Ainda que criados na mesma família, duas pessoas sempre são diferentes por conta da particular mescla de sentimentos, sensações, emoções, enfim, de seu específico jeito de ver e entender o mundo que a rodeia, e nisto se resume sua subjetividade.
4. Da fragilidade do sistema jurídico-penal
Se levarmos em consideração o entendimento segundo o qual a culpabilidade é também fonte legitimadora da imposição penal, chegaremos à conclusão de que a incerteza acerca da maior ou menor culpabilidade acarreta um variado grau de legitimidade, o que não é possível.

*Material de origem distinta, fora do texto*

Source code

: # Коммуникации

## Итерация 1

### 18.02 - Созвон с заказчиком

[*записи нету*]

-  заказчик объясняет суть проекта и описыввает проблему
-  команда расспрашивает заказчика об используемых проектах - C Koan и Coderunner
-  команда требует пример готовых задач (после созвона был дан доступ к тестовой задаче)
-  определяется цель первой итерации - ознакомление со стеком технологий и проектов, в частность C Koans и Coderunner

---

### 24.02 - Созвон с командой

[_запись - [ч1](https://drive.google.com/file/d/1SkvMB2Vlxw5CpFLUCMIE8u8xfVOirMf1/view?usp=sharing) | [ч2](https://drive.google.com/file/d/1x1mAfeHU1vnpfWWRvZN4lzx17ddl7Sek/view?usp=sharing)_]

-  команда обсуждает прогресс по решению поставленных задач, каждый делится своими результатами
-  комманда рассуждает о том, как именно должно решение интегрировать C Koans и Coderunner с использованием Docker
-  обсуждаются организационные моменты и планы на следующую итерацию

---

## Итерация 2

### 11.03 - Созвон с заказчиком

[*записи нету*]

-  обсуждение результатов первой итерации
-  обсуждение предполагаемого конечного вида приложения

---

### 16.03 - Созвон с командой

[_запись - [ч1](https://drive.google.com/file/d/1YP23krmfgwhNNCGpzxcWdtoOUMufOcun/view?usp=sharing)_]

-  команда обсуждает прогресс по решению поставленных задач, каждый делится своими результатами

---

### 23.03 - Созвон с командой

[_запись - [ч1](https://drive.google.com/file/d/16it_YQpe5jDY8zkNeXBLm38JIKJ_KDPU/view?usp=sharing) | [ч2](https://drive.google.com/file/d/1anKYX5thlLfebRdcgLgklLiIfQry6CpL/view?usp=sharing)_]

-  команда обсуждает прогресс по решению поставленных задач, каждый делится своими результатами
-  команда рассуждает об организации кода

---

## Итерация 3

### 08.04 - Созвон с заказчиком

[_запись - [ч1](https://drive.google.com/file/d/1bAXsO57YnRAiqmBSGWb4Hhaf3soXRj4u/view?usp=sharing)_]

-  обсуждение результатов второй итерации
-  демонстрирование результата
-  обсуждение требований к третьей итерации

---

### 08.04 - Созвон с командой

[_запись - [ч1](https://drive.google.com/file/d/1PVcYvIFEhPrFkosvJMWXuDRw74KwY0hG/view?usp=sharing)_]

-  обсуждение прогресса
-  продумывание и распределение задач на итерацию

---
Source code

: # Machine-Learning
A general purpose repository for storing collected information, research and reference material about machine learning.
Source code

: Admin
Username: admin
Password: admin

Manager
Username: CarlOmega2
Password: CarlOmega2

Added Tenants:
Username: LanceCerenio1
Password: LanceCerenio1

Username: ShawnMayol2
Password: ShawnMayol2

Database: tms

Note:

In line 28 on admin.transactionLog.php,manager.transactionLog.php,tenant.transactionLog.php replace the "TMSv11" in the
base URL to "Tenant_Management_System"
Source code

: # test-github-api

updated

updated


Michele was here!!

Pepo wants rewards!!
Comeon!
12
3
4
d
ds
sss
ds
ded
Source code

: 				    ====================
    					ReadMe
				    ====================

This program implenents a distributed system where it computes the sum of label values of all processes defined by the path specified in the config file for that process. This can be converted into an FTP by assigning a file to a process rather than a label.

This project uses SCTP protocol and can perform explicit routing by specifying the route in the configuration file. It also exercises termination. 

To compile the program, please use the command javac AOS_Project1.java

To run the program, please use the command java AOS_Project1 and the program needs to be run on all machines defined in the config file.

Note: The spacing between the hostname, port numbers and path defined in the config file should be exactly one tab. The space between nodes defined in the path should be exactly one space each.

Ou o Estado possui legitimidade para aplicar a pena ou não a possui, não se podendo falar que determinada pena é mais ou menos legítima. A dignidade da pessoa humana não suporta tal afronta.
Por todo o até aqui exposto, levando-se em consideração todas as argumentações acerca das finalidades da pena, temos o seguinte: se a pena é aplicada com base na culpabilidade do agente, como conseqüência da prática de um crime, visando atender finalidades de prevenção, então por que a criminalidade cresce a cada dia e o grau de reincidência continua tão alto?
São dados estatísticos que nos fazem indagar acerca da eficácia do sistema jurídico penal e da própria razão de ser do direito penal.
Segundo informado pelo Ministério da Justiça, “entre 1995 e 2005 a população carcerária do Brasil saltou de pouco mais de 148 mil presos para 361.402, o que representou um crescimento de 143,91% em uma década.”[22]
E esse número continua a crescer. Já em 2008 subiu para 451.219 encarcerados e, em 2009, alcançou o número de um total de 473.626 presos. Deste total, 174.372 pessoas cumprem pena em regime fechado, distribuídos em 1.806 presídios em todo o País.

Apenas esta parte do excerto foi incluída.